On self-reward shaping

In this post, I’ll share some informal thoughts about the “self-reward shaping”, i.e. doing things in order to have more rewarding experiences of behaviour which helps to achieve one’s goals.

Reward shaping is a term I’m borrowing from reinforcement learning, where it means modifying (“shaping”) the reward function in a way that doesn’t change the optimal policy, but makes learning that policy easier.
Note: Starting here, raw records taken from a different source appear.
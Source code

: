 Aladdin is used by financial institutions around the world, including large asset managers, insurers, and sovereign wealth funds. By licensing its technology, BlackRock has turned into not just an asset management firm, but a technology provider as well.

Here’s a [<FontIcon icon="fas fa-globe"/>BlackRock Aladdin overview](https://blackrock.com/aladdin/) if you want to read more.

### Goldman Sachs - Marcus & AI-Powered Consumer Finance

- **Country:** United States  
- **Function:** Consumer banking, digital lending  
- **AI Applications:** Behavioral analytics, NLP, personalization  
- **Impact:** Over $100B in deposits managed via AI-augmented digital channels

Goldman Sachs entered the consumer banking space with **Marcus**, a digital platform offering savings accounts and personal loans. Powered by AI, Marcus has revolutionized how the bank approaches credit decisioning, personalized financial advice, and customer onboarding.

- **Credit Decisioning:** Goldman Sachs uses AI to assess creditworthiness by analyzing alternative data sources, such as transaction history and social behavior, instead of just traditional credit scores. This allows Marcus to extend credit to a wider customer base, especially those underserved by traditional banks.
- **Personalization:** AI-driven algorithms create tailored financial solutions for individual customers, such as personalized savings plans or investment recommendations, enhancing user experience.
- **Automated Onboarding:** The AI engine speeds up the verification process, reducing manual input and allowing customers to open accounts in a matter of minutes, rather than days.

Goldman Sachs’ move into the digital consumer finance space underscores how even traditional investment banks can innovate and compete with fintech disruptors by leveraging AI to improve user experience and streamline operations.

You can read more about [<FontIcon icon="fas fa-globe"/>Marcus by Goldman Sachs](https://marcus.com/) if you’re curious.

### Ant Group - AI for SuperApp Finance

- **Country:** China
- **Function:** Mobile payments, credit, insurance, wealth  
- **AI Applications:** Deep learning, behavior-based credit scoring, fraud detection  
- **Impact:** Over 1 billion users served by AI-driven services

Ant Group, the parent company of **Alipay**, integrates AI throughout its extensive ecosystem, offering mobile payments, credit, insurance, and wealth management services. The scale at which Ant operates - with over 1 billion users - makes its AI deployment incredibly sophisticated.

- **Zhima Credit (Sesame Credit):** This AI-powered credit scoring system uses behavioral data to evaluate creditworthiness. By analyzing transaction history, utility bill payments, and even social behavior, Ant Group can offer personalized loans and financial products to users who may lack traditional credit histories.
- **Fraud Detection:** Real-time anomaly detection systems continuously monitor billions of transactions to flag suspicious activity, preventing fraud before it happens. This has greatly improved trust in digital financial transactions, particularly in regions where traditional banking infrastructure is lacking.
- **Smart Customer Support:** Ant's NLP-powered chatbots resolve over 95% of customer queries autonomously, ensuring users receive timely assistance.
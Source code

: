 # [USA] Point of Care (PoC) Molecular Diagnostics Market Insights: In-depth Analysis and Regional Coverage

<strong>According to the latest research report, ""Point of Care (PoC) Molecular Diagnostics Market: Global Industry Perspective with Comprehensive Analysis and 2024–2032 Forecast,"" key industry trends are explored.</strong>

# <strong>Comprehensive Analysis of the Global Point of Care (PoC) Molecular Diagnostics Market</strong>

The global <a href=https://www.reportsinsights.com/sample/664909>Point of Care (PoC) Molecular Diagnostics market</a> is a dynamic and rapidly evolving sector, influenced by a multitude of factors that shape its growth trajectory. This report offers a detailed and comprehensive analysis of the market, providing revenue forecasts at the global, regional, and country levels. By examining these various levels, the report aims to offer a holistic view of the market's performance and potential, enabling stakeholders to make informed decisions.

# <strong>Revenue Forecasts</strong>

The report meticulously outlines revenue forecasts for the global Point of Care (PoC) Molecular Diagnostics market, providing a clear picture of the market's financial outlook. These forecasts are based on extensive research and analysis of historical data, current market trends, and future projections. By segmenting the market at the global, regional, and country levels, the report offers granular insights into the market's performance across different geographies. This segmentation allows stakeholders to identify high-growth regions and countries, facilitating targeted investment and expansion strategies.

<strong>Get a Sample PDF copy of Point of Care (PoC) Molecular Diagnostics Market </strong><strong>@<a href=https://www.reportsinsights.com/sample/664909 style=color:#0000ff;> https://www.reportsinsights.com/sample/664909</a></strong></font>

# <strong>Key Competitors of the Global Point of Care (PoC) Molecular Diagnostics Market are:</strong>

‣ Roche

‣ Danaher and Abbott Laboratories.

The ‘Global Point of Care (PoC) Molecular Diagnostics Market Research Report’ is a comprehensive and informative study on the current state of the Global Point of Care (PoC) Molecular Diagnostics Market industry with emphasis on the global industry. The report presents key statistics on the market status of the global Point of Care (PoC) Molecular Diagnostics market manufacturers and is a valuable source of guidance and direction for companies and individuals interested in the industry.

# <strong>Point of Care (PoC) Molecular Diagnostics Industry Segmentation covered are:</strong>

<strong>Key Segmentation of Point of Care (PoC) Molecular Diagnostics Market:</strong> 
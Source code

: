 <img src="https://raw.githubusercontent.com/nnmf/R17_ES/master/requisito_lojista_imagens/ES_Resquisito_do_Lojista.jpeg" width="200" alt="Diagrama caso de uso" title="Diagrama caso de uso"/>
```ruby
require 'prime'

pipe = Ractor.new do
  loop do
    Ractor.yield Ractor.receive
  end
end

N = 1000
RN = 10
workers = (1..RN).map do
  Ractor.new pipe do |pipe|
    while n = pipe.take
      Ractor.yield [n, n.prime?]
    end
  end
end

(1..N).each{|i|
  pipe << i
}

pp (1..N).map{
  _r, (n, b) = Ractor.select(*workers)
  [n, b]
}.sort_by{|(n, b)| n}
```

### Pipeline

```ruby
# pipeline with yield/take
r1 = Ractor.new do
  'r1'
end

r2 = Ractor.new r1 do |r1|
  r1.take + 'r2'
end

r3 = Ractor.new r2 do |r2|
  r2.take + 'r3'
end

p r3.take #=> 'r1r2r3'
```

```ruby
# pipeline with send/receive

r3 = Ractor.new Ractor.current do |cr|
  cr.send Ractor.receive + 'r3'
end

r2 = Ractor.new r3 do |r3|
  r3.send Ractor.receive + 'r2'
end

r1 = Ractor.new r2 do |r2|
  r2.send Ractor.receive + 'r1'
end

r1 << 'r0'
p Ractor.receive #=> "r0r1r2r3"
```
Accordingly, the thing I’m calling “self-reward shaping” (SRS) is making changes to yourself or your environment such that you have more rewarding experiences of behaviour which helps to achieve your goals (and less rewarding experiences of behaviour which doesn’t)¹.

For example:

I want to exercise more, so I attend gym classes because I find having someone yelling at me to exercise highly motivating.
I want to spend a lot of effort writing my thesis, so I tap into my desire to be a special snowflake, and convince myself that if I spend a lot of effort, the result will be a thesis that somehow makes me special.
I want to stop picking my fingernails, so I paint them because the paint makes it very tangible that I’m doing something destructive to myself when I pick my fingernails, and I dislike doing destructive things to myself.

It occurs to me that perhaps there’s an interesting distinction between what I’ll call “what” and “how” SRS. “What” SRS changes what I find rewarding. “How” SRS changes the mechanism by which I’m rewarded.

Any attempt at SRS involves both a “what” and a “how” component. In the above examples:

What	How
Exercise	Social motivation
Effort spent on thesis	Desire to be special
Stop picking fingernails	Dislike of doing destructive things to myself

I think this distinction is interesting because there are distinct risks involved in each component of SRS, and it’s helpful to think about these separately.

Risks of “how” SRS

I think the main risk here is using mechanisms that have perverse side-effects. Take the example of motivating myself to write my thesis. I think that my desire to be a special snowflake is pretty darn annoying and will make my life significantly worse in the long-run. If using that mechanism to motivate myself to work hard had the side-effect of generally fuelling my desire to be special (which seems pretty plausible), then using this mechanism was probably a net loss (even though I indeed worked very hard on my thesis).

On the contrary, my experiments with fingernail painting were better in this respect. My dislike for doing destructive things to myself is something I wholeheartedly endorse, and therefore hacking this dislike to make me behave in ways I endorse seems risk-free.

Risks of “what” SRS

The main risk with this component seems to be motivating myself to do something that is actually overall harmful. I’m pointing to Chesterton’s Fence-like dangers: many of my aversions are designed to protect me (e.g. my fear of climbing really high on trees), and I’d do well to listen to such aversions.

I’m still confused about how to work though the long-run effects of SRS in light of these concerns. For example, I’ve recently been deliberating about much programming I’d like to do over my career. I kinda like programming, and I know from experience that I can become highly motivated, even obsessed, by some programming challenge. Yet some part of me dislikes programming. Clarifying what exactly that part of me dislikes is not what I want to write about here, but suffice to say that the part feels important, and it seems plausible that I’d do some real damage to my wellbeing if I ignored it and proceeded to self-reward shape on my desire to do programming for a significant proportion of my career.

Anyway, this post is already longer than I intended. For now, I’m proceeding cautiously with using SRS to help me achieve goals I endorse, using mechanisms which don’t have perverse side-effects.

A lot of this post echoes CFAR’s goal factoring technique; I should think about what parts of this post, if any, make an original contribution. ↩